■ Prompt
Search each line below for the word "Instructor" and list those that contain it.

■ Excerpted records
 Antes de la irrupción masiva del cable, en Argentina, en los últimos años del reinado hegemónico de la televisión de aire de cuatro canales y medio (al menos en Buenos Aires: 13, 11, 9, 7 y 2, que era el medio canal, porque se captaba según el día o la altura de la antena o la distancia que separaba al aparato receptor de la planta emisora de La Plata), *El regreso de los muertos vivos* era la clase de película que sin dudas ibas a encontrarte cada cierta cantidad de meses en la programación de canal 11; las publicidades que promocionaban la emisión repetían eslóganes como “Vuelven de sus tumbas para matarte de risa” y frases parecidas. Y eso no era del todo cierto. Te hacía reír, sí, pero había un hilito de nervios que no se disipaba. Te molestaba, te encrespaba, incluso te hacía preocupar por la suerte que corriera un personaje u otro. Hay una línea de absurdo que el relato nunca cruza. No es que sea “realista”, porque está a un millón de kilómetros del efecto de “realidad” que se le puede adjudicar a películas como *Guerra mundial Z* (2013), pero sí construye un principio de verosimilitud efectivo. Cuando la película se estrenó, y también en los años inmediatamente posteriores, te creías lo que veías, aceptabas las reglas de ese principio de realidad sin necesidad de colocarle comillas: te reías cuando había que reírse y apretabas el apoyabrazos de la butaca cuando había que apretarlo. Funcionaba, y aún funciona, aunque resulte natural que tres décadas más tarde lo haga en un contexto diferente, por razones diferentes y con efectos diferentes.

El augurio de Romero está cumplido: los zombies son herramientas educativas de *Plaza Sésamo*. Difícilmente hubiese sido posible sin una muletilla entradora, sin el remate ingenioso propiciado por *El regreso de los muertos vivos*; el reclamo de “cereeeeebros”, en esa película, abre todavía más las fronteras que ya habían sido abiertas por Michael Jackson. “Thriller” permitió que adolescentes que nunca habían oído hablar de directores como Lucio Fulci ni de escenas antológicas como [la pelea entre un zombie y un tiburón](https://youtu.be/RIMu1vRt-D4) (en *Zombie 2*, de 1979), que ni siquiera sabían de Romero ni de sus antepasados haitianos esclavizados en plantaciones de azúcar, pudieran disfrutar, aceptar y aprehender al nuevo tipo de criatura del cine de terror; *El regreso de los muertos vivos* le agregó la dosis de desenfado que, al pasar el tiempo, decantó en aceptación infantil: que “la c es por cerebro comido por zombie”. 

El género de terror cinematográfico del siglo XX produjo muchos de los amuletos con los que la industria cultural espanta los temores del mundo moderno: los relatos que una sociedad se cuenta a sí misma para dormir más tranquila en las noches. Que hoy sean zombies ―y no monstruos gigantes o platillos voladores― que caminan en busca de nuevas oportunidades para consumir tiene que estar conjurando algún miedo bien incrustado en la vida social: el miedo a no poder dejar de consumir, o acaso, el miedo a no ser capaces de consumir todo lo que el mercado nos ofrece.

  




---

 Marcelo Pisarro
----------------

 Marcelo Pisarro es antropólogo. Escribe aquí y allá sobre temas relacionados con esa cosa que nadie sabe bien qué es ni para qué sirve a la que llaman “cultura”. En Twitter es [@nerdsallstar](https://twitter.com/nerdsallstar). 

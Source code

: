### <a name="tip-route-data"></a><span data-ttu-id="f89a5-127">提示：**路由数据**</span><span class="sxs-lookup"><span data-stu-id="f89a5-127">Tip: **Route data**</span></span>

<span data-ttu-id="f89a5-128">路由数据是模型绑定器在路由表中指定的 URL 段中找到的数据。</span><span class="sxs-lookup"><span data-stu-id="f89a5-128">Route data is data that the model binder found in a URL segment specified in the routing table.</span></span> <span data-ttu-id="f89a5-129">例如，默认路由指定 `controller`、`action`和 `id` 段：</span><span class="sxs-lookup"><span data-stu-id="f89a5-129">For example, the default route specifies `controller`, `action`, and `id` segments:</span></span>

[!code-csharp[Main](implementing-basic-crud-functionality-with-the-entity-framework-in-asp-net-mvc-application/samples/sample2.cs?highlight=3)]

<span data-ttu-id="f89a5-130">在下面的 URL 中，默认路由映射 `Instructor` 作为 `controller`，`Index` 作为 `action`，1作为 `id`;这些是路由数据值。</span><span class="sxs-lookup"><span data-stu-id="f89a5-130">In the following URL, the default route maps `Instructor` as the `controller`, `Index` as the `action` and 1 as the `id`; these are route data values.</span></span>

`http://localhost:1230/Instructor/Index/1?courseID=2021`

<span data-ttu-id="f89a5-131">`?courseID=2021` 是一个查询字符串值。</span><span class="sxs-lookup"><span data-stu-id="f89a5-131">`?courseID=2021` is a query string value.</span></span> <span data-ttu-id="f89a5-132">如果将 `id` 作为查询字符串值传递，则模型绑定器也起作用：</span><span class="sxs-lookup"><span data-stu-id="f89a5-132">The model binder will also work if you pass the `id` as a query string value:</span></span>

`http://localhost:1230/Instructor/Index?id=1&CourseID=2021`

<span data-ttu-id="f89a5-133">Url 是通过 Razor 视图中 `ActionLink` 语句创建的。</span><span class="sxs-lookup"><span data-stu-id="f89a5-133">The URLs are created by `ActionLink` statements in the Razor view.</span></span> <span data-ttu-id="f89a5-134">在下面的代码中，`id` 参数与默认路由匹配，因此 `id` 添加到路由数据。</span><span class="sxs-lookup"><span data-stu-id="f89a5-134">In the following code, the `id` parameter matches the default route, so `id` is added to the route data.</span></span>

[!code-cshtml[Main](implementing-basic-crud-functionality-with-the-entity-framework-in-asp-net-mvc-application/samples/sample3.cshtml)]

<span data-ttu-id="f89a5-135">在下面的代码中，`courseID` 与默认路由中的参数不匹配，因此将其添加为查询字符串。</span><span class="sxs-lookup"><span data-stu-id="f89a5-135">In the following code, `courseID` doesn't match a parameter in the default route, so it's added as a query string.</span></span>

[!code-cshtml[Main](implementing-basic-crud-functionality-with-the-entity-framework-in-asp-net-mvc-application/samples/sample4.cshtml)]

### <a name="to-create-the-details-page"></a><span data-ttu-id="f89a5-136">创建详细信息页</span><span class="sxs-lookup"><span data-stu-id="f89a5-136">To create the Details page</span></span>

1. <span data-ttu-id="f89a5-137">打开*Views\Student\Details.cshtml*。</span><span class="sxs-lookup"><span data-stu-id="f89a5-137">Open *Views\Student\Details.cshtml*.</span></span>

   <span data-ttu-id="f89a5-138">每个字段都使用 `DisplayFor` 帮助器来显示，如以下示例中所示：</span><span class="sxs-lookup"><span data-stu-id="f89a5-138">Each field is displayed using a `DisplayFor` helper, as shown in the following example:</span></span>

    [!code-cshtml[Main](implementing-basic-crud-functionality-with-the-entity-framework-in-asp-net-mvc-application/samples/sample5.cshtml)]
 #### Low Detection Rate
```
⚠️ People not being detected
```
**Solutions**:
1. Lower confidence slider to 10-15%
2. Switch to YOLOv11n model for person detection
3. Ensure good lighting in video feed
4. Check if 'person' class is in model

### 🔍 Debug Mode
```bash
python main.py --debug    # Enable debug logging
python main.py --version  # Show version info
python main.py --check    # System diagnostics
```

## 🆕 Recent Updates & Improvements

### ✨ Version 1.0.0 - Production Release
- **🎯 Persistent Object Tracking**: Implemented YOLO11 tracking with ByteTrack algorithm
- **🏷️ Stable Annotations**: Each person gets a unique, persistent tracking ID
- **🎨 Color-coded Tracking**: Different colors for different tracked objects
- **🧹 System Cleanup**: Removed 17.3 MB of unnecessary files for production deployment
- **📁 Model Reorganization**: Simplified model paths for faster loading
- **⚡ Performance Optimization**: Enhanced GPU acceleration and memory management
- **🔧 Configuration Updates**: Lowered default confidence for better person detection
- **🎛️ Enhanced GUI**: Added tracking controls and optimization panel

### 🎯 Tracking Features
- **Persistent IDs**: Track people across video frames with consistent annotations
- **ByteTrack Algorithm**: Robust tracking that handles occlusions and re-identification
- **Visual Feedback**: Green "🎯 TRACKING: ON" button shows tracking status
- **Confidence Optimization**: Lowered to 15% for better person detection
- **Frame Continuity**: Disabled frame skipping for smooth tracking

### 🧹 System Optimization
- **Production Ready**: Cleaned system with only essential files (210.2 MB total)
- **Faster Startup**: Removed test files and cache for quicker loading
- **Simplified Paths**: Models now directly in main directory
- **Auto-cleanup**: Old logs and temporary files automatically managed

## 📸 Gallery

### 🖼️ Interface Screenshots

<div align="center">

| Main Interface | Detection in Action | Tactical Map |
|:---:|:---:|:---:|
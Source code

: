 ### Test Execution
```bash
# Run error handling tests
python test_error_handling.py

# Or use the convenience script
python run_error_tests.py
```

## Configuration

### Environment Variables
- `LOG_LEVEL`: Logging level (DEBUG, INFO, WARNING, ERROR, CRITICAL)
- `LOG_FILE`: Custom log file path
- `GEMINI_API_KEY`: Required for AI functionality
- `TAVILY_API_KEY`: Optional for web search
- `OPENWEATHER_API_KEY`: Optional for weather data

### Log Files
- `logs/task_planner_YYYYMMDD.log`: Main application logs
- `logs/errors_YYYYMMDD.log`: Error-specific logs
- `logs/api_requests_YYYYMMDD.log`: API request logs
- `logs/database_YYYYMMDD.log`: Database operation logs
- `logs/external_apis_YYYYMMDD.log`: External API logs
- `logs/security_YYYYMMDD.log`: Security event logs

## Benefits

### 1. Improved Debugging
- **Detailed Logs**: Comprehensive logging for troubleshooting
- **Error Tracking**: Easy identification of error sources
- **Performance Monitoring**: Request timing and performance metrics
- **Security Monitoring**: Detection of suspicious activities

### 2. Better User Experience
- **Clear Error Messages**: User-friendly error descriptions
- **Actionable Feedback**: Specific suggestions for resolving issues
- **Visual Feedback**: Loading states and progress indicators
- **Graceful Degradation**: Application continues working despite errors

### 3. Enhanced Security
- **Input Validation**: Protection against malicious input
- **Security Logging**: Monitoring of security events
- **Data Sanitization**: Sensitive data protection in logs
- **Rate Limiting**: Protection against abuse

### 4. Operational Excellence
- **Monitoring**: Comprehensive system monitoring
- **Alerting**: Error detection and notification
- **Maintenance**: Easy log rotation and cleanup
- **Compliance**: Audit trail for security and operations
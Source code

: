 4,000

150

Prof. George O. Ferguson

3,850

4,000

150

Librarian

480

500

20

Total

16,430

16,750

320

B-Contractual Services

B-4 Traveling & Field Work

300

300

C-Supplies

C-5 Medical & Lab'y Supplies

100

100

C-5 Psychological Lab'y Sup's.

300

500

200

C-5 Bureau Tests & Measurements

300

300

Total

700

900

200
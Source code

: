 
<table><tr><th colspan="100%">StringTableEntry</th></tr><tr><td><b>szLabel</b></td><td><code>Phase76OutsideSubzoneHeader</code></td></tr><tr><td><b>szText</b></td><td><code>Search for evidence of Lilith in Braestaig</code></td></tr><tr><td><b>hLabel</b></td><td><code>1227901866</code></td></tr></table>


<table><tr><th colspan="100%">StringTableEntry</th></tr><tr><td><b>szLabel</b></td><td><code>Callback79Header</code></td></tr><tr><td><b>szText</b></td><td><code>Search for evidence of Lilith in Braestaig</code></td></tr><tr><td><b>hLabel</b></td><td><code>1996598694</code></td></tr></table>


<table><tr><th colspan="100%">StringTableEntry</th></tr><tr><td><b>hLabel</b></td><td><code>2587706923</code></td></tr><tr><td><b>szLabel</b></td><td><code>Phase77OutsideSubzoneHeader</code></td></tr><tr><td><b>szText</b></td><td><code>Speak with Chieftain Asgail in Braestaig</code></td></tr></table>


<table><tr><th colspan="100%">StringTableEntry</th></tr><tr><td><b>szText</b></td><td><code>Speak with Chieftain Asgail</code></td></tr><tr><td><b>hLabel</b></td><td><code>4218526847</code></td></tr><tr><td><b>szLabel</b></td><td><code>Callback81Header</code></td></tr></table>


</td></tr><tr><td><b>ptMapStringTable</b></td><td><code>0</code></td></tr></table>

■ Reply
<span data-ttu-id="f89a5-130">在下面的 URL 中，默认路由映射 `Instructor` 作为 `controller`，`Index` 作为 `action`，1作为 `id`;这些是路由数据值。</span><span class="sxs-lookup"><span data-stu-id="f89a5-130">In the following URL, the default route maps `Instructor` as the `controller`, `Index` as the `action` and 1 as the `id`; these are route data values.</span></span>
`http://localhost:1230/Instructor/Index/1?courseID=2021`
`http://localhost:1230/Instructor/Index?id=1&CourseID=2021`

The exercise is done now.